香辛料は、ウコン・クミン・コリアンダー・トウガラシ・タイム等を使い、細かく擂り潰したら、半分は先に炒め用、半分は後から投入用にしておく。
鍋に先ほどの炒め用の香辛料・小麦粉・入れ炒めていく。香辛料の匂いが立ってきたらバターを投入。溶けたバターの油で小麦粉が塊になっていくので、作ったブイヨンを鍋に入れて小麦粉の塊を延ばしていく。この時注意すべきは、延ばした小麦粉がダマにならないように・焦げないようにヘラで根気よく混ぜていくことだ。
その作業を繰り返しこの時点でカレー液が皆さんのお腹を満たす位の量より多くなっていれば上々。飴色タマネギ・擂り卸した果物・炒めた野菜・そして牛スジを加えて弱火でコトコト煮込む。この時点で、カレー液が緩ければ、小麦粉をブイヨンで溶かして投入して、自分好みのドロッとした固さに持っていく。

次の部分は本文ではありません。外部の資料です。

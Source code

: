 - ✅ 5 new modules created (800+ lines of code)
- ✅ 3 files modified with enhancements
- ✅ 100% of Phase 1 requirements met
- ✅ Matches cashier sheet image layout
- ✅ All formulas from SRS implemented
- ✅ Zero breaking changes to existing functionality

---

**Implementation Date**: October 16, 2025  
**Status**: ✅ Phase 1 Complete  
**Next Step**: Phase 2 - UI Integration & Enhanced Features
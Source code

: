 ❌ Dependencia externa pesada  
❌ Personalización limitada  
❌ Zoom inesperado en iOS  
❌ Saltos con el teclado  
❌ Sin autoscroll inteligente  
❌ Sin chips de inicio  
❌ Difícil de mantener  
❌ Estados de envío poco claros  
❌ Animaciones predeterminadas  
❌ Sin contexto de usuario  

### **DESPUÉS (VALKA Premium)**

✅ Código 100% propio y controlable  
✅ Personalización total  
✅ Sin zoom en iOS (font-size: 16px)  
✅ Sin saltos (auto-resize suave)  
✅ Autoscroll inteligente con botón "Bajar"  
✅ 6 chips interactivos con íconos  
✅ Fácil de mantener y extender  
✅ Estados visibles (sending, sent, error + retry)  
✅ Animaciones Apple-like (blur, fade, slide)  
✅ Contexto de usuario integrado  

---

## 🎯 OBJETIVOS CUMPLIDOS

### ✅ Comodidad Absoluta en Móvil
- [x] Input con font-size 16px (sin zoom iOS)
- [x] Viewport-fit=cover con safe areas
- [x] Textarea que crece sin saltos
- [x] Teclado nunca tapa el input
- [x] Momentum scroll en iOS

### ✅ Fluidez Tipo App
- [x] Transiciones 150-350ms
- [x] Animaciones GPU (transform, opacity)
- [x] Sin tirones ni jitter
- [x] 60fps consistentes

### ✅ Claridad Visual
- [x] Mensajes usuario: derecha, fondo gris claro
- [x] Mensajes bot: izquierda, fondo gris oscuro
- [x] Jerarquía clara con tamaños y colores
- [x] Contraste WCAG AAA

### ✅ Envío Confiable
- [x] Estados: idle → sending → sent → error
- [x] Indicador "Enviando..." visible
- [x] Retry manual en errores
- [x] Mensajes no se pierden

最後に残った香辛料を追加し、ひと煮立ちさせる。炒めた香辛料とフレッシュな香辛料、ダブルの香りが合わさり、食欲を掻き立てる蠱惑的な香りを醸し出す。味見をして、足りない味を整えれば、一旦完成。
鍋を火から下ろし、【氷魔法】で冷ましたら【闇魔法】で熟成させると、アッと言う間に翌日まで寝かせたカレーが完成する。
はい、今夜も皆さん大熱狂の夕食になりました。野外で喰べるカレーは美味しいね。